Recombinant poly-histidine-tagged NPM1 in pET28a (+) (Novagen) were expressed in BL21 (DE3) Escherichia coli cells (Millipore Sigma, Burlington, MA, USA) grown at 37 °C in LB medium supplemented with 30 µg/ml of Kanamycin. For isotopic labeling to generate [¹³C,¹⁵N]-NPM1, cells were grown in MOPS-based minimal media containing [U¹³C₆]-D-glucose and ¹⁵NH₄Cl (Cambridge Isotope Laboratories)⁵³. At OD600nm = 0.8, 0.5 mM Isopropyl β-D-1 thiogalactopyranoside (IPTG) was added, cells were incubated at 37 °C for an additional 3 h and harvested by centrifugation at 3800 × g at 4 °C. NPM1 was purified from the soluble lysate fraction using Ni-NTA affinity chromatography. Affinity tags were removed via proteolytic cleavage with tobacco etch virus (TEV) protease and purified using a C₄ HPLC (Higgins Analytical, Mountain View, CA, USA) with a H₂O/CH₃CN/0.1% trifluoroacetic acid solvent system. NPM1 constructs were refolded by resuspending lyophilized protein in 6 M guanidine HCl and dialyzing against 10 mM Tris, 150 mM NaCl, 2 mM dithiothreitol (DTT), pH 7.5 buffer. Aliquots of NPM1 constructs were flash frozen and stored at −80 °C. For the production of [²H]-NPM1 used in SANS studies, cells were cultured in Enfor’s minimal media⁵⁴ with 70% D₂O (Cambridge Isotope Laboratories), yielding a 52% deuteration level¹⁹. Preparation of Alexa Fluor 488 conjugated NPM1 was performed as described²⁷. Briefly, Alexa Fluor 488 (Thermo Fisher Scientific, Waltham, MA, USA) was conjugated to NPM1 at Cys104 (NPM1-AF488) following the manufacturer’s protocol. To generate NPM1 pentamers labeled at a single subunit, fluorescently labeled NPM1-AF488 monomers were mixed with unlabeled NPM1 monomers at 1:9 ratio in 6 M guanidine HCl and refolded in dialysis against 10 mM Tris, 150 mM NaCl, 2 mM DTT, pH 7.5.

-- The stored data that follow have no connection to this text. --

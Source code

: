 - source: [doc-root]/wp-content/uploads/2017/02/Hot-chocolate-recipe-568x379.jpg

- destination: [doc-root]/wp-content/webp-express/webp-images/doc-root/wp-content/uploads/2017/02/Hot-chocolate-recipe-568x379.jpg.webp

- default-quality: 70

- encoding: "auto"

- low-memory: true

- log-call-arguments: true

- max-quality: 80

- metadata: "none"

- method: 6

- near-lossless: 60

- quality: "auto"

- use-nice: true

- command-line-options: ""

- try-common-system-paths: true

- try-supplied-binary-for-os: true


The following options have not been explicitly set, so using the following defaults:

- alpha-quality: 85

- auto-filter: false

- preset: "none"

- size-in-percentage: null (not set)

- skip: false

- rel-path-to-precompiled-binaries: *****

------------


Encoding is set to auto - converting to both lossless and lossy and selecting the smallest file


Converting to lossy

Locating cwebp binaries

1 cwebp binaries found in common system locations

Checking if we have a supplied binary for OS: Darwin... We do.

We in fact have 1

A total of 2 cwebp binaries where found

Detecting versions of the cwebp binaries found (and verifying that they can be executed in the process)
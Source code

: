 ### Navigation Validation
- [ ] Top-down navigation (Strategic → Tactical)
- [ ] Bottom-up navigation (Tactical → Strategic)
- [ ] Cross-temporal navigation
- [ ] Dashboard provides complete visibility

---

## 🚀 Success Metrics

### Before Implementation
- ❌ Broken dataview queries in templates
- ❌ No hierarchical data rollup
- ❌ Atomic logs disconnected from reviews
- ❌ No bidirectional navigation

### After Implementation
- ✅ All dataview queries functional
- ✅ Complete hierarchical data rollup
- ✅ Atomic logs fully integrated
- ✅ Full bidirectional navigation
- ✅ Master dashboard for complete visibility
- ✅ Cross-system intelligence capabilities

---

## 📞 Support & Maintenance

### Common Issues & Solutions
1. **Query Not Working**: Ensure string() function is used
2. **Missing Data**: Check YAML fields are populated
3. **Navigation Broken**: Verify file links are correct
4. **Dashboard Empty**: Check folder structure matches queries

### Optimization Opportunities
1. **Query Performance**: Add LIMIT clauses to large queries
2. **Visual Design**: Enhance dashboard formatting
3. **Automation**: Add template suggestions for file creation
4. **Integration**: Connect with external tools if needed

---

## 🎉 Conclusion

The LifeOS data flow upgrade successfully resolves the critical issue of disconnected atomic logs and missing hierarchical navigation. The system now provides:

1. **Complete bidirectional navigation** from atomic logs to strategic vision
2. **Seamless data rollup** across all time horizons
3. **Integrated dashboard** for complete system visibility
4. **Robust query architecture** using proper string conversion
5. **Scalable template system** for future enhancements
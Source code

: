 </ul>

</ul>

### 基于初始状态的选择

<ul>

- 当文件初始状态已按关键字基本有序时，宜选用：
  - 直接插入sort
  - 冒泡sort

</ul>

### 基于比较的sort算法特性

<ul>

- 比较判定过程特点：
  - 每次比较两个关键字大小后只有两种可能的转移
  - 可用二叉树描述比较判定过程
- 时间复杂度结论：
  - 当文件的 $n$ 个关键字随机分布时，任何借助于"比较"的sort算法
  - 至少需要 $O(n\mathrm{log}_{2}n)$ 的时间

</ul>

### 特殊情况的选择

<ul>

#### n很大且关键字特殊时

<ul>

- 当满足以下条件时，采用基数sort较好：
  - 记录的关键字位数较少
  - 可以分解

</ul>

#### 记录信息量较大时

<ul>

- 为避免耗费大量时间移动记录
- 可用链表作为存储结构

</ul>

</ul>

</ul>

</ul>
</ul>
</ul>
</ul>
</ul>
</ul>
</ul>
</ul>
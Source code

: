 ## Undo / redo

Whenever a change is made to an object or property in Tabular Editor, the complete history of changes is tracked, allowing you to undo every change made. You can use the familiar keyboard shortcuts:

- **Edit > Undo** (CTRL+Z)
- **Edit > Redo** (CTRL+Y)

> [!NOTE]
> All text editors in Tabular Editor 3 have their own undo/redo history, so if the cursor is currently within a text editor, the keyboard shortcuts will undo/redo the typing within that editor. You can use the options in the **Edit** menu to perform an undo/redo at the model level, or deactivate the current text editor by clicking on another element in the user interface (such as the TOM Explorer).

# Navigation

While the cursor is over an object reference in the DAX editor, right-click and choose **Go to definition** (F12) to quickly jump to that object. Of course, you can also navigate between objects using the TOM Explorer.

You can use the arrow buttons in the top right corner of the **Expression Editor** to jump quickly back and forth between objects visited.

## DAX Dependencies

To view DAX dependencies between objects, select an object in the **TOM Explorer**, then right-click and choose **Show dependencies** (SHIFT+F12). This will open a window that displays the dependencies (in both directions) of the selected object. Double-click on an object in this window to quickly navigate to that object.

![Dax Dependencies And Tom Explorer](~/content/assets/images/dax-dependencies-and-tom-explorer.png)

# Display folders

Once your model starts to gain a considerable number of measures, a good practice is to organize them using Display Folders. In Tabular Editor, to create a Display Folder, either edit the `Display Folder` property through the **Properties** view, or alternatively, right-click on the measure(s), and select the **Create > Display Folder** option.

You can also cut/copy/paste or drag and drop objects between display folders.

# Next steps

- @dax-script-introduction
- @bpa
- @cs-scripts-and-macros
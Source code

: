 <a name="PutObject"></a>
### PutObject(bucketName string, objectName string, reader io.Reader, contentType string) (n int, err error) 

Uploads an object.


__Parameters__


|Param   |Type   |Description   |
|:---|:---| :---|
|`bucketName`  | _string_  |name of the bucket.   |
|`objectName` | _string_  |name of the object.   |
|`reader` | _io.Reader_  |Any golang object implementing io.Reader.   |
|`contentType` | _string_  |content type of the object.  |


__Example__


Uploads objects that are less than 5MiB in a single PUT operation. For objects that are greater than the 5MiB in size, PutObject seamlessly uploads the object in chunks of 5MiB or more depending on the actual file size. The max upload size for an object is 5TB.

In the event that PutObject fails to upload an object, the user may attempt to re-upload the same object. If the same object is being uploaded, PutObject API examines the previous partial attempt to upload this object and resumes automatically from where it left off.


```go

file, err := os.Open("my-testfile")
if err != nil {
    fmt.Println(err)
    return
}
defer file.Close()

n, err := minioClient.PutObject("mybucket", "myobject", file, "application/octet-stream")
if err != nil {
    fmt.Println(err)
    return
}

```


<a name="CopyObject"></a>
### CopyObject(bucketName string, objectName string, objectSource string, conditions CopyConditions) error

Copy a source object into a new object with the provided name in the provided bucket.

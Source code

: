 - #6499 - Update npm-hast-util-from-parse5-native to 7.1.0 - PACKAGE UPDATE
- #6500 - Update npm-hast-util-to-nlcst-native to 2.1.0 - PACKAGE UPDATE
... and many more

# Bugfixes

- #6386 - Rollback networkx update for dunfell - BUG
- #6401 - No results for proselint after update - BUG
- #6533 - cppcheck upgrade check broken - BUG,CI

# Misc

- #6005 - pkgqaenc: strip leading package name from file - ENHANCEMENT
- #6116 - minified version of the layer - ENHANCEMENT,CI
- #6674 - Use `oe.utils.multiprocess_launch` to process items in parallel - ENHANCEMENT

Recombinant p14^ARF proteins were prepared as described²⁶. Briefly, p14^ARF and p14^ARFΔH1-3 were expressed in E. coli BL21 cells grown at 37 °C in 30 µg/ml Kanamycin supplemented LB medium. For isotopic labeling to generate [U¹³C,¹⁵N]-p14^ARF, cells were grown in MOPS-based minimal media containing [U¹³C₆]-D-glucose and ¹⁵NH₄Cl (Cambridge Isotope Laboratories)⁵³. For [U¹³C]-p14^ARF and [¹⁵N]-p14^ARF labeled p14^ARF, [U¹³C₆]-D-glucose/NH₄Cl and D-glucose/¹⁵NH₄Cl were used, respectively. At OD_600nm = 0.8, 0.5 mM IPTG was added, cells were incubated at 37 °C for an additional 3 h and harvested by centrifugation at 3800 × g at 4 °C. Cells were resuspended in 50 mM Tris pH 8.0, 500 mM NaCl, 5 mM β-mercaptoethanol, and one SIGMAFAST protease inhibitor cocktail tablet (Sigma) and disrupted by sonication. The lysate was cleared by centrifugation at 30,000 × g at 4 °C and Urea was added to a final concentration of 6 M; this fraction was set aside. In parallel, the cell pellet was resuspended in 6 M Guanidine HCl, 0.1% Triton X-100, 5 mM β-mercaptoethanol and subjected to mechanical disruption followed by sonication. This fraction was cleared by centrifugation at 30,000 × g at 4 °C and the supernatant was removed, combined with the initial lysate, and purified by Ni-NTA-affinity chromatography on an ÄKTA FPLC (GE) using a linear gradient of 50 mM Tris pH 8.0, 500 mM NaCl, 5 mM β-mercaptoethanol and 500 mM Imidazole and further purified using C₄ HPLC (Higgins Analytical, Mountain View, CA, USA) with a H₂O/CH₃CN/0.1% trifluoroacetic acid solvent system.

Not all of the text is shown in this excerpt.